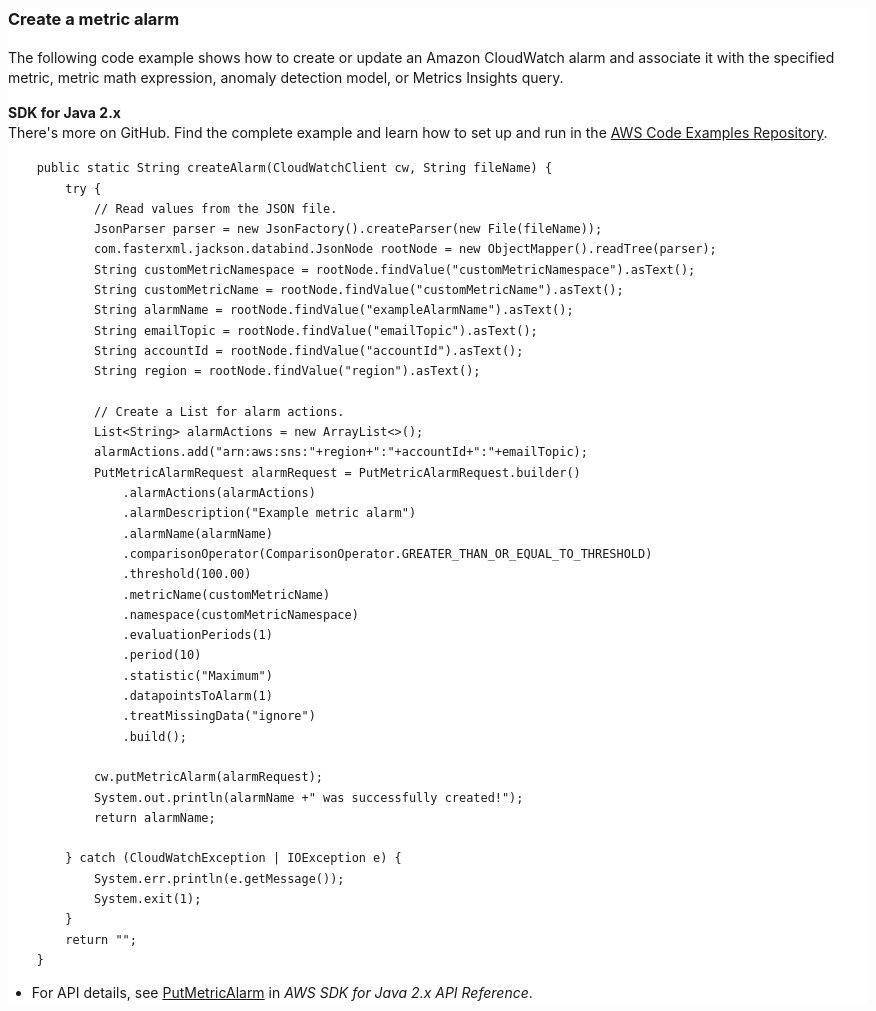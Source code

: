 ### Create a metric alarm<a name="cloudwatch_PutMetricAlarm_java_topic"></a>

The following code example shows how to create or update an Amazon CloudWatch alarm and associate it with the specified metric, metric math expression, anomaly detection model, or Metrics Insights query\.

**SDK for Java 2\.x**  
 There's more on GitHub\. Find the complete example and learn how to set up and run in the [AWS Code Examples Repository](https://github.com/awsdocs/aws-doc-sdk-examples/tree/main/javav2/example_code/cloudwatch#readme)\. 
  

```
    public static String createAlarm(CloudWatchClient cw, String fileName) {
        try {
            // Read values from the JSON file.
            JsonParser parser = new JsonFactory().createParser(new File(fileName));
            com.fasterxml.jackson.databind.JsonNode rootNode = new ObjectMapper().readTree(parser);
            String customMetricNamespace = rootNode.findValue("customMetricNamespace").asText();
            String customMetricName = rootNode.findValue("customMetricName").asText();
            String alarmName = rootNode.findValue("exampleAlarmName").asText();
            String emailTopic = rootNode.findValue("emailTopic").asText();
            String accountId = rootNode.findValue("accountId").asText();
            String region = rootNode.findValue("region").asText();

            // Create a List for alarm actions.
            List<String> alarmActions = new ArrayList<>();
            alarmActions.add("arn:aws:sns:"+region+":"+accountId+":"+emailTopic);
            PutMetricAlarmRequest alarmRequest = PutMetricAlarmRequest.builder()
                .alarmActions(alarmActions)
                .alarmDescription("Example metric alarm")
                .alarmName(alarmName)
                .comparisonOperator(ComparisonOperator.GREATER_THAN_OR_EQUAL_TO_THRESHOLD)
                .threshold(100.00)
                .metricName(customMetricName)
                .namespace(customMetricNamespace)
                .evaluationPeriods(1)
                .period(10)
                .statistic("Maximum")
                .datapointsToAlarm(1)
                .treatMissingData("ignore")
                .build();

            cw.putMetricAlarm(alarmRequest);
            System.out.println(alarmName +" was successfully created!");
            return alarmName;

        } catch (CloudWatchException | IOException e) {
            System.err.println(e.getMessage());
            System.exit(1);
        }
        return "";
    }
```
+  For API details, see [PutMetricAlarm](https://docs.aws.amazon.com/goto/SdkForJavaV2/monitoring-2010-08-01/PutMetricAlarm) in *AWS SDK for Java 2\.x API Reference*\.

───

Problem description: Scan the records above for lines with the word "String", then say how many there are, giving the number alone.

Written answer: 8